Removing blocker for 4.12 while finalizing investigation.
Thanks for the update Travis. PowerVS clusters comes with multipath. are you saying Multipath is not supported?
(In reply to narayanspg from comment #22) > Thanks for the update Travis. PowerVS clusters comes with multipath. are you > saying Multipath is not supported? LSO will need to be configured to create local PVs such that multiple PVs are not created pointing to the same device. In the node I was looking at, sda and sdc were both pointing to the same disk, so the OSDs were conflicting. We will need to find filters for LSO to create the correct PVs.
Malay and I tested localvolume instead of localvolumeset with disk/by-id mentioning in the yaml for each worernode as below. apiVersion: local.storage.openshift.io/v1 kind: LocalVolume metadata: name: localblock namespace: openshift-local-storage spec: logLevel: Normal managementState: Managed nodeSelector: nodeSelectorTerms: - matchExpressions: - key: kubernetes.io/hostname operator: In values: - worker-0 - worker-1 - worker-2 storageClassDevices: - devicePaths: - /dev/disk/by-id/scsi-3600507681081818c2000000000008f96 - /dev/disk/by-id/scsi-3600507681081818c2000000000008f95 - /dev/disk/by-id/scsi-3600507681081818c2000000000008f97 storageClassName: localblock volumeMode: Block The OSD were in pending state after the patching to enable the cephNonResilientPools. storagecluster in progressing state.

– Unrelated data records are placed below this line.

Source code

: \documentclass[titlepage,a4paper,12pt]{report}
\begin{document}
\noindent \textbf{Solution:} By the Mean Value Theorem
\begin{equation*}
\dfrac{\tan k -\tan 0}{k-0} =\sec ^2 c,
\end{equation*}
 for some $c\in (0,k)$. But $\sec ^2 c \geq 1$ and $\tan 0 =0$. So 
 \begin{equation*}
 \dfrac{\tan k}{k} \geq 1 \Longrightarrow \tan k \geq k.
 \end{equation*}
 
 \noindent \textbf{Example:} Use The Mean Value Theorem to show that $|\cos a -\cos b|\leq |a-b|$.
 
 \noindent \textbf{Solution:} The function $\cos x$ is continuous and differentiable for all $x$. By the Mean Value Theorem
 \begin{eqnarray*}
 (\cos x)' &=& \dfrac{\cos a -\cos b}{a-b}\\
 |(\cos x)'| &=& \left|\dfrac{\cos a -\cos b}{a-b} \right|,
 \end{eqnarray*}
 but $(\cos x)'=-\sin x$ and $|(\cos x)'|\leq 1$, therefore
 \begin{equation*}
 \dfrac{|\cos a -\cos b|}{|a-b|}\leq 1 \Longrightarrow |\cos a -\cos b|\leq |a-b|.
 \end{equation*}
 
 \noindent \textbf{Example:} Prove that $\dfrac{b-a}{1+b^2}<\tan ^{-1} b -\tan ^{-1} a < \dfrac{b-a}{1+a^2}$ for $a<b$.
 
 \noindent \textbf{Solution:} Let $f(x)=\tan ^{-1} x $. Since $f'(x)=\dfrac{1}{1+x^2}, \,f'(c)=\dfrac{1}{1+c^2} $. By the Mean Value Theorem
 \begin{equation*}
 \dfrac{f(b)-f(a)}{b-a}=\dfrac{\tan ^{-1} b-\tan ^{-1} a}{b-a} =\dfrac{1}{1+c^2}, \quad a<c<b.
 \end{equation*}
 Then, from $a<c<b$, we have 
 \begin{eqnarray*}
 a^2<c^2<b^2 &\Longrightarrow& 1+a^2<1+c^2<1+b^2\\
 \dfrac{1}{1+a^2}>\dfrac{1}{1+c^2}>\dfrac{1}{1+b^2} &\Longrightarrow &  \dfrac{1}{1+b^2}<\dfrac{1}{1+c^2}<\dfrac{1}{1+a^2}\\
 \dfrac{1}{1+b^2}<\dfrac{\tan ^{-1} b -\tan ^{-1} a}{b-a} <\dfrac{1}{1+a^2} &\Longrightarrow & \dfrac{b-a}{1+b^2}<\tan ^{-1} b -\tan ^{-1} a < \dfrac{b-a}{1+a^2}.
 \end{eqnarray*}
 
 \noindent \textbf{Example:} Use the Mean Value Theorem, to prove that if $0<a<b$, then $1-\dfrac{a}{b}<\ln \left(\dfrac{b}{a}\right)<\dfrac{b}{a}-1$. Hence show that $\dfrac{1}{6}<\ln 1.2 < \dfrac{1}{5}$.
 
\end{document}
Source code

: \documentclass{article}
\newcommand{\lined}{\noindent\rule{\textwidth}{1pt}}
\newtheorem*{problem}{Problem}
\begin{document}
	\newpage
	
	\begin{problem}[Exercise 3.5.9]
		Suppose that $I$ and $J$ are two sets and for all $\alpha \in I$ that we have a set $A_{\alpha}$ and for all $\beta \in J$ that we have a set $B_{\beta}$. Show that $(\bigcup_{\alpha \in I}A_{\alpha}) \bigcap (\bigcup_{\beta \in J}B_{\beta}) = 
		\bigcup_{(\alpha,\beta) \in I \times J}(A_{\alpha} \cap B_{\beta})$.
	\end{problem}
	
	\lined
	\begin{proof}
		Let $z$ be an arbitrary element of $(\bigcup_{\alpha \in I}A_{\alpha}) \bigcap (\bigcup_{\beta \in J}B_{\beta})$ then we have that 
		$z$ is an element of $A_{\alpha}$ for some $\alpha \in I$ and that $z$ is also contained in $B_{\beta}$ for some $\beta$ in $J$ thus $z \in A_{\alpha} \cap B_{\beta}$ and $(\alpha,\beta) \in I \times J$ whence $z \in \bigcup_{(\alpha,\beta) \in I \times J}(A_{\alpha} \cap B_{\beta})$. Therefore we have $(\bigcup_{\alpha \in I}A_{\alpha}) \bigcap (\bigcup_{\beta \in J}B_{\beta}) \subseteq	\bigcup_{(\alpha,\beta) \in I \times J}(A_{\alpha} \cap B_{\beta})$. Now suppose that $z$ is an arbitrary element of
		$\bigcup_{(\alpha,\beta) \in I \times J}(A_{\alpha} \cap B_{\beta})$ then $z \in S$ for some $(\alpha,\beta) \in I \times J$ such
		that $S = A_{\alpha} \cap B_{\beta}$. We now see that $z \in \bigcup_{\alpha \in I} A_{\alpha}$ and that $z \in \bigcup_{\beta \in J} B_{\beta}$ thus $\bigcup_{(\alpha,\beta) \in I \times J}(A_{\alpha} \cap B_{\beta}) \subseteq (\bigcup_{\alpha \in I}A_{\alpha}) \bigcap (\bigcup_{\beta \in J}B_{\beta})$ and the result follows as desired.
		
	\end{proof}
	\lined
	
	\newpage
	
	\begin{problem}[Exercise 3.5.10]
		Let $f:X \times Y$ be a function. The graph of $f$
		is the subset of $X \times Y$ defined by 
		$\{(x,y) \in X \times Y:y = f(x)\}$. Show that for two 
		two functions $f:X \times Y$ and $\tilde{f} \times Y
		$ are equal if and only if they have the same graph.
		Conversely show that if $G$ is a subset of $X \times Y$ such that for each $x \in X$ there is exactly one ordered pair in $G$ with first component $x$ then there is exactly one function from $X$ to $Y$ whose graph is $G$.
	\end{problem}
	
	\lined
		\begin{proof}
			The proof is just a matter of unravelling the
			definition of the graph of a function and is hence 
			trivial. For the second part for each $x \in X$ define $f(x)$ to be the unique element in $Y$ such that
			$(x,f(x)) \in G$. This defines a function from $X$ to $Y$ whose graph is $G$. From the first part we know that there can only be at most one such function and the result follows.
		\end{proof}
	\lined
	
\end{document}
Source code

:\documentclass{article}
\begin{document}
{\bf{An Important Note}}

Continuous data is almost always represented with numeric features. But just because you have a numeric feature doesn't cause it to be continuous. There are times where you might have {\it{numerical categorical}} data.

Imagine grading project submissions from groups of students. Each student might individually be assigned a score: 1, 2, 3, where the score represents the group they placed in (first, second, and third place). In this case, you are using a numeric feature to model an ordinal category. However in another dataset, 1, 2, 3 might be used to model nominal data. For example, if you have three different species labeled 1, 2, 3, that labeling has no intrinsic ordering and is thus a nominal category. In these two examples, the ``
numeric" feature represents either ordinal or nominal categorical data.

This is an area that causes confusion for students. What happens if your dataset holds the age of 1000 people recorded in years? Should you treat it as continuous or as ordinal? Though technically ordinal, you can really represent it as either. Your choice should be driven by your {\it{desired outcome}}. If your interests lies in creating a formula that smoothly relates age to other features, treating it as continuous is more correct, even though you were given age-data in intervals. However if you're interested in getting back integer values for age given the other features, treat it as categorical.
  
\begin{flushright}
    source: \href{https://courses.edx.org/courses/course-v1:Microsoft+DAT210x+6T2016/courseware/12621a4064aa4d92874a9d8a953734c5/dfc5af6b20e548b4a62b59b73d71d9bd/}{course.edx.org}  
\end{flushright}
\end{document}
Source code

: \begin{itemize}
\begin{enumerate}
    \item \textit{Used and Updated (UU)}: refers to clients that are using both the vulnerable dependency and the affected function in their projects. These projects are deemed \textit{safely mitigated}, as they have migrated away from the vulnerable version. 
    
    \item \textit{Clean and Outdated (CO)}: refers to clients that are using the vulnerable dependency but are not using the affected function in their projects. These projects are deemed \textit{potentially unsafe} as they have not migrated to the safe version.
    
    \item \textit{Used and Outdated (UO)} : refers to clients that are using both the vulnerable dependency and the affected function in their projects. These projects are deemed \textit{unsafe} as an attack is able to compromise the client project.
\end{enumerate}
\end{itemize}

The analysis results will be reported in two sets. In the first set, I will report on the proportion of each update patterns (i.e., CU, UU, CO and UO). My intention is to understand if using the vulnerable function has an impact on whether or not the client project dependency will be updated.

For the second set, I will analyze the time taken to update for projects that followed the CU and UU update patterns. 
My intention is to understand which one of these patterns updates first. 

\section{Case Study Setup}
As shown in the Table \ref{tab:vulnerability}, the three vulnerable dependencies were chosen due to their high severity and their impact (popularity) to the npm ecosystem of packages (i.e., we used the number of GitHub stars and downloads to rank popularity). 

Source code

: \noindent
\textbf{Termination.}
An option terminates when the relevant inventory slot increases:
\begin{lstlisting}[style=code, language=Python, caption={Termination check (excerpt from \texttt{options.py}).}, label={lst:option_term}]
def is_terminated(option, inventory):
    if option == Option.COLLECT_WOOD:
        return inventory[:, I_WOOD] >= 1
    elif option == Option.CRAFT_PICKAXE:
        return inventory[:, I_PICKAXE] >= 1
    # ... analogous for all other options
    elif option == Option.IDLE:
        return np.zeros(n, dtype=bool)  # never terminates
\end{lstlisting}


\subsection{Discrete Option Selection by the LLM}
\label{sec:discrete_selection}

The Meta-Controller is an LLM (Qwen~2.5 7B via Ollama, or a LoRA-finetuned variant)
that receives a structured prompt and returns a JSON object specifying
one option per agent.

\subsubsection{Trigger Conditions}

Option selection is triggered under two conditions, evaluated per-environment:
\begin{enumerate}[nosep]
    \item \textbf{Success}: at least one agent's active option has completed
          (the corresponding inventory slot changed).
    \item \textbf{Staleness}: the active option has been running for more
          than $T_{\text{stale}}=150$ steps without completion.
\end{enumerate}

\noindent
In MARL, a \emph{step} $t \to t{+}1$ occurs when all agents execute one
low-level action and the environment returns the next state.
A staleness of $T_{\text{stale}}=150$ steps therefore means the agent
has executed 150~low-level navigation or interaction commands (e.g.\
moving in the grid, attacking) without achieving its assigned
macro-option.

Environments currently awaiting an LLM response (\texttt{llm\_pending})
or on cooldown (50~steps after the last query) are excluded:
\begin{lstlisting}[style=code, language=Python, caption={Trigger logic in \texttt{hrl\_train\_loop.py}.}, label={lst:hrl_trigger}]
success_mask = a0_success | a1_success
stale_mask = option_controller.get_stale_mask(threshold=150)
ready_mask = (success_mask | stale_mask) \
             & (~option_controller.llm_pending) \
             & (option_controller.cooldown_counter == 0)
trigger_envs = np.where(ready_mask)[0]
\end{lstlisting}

Were the OSD PVCs bound to these PVs and did the OSD prepare jobs run? If so, please share their logs.
this cluster is destroyed as it was giving different results with disk/by-id usage. if required can recreate the cluster to simulate the scenario and share.
Yes please, we need a repro to confirm if there is still a similar configuration issue as described in Comment 19, or if there is another issue here. So far, we can only repro in this mpath environment so it appears environmental.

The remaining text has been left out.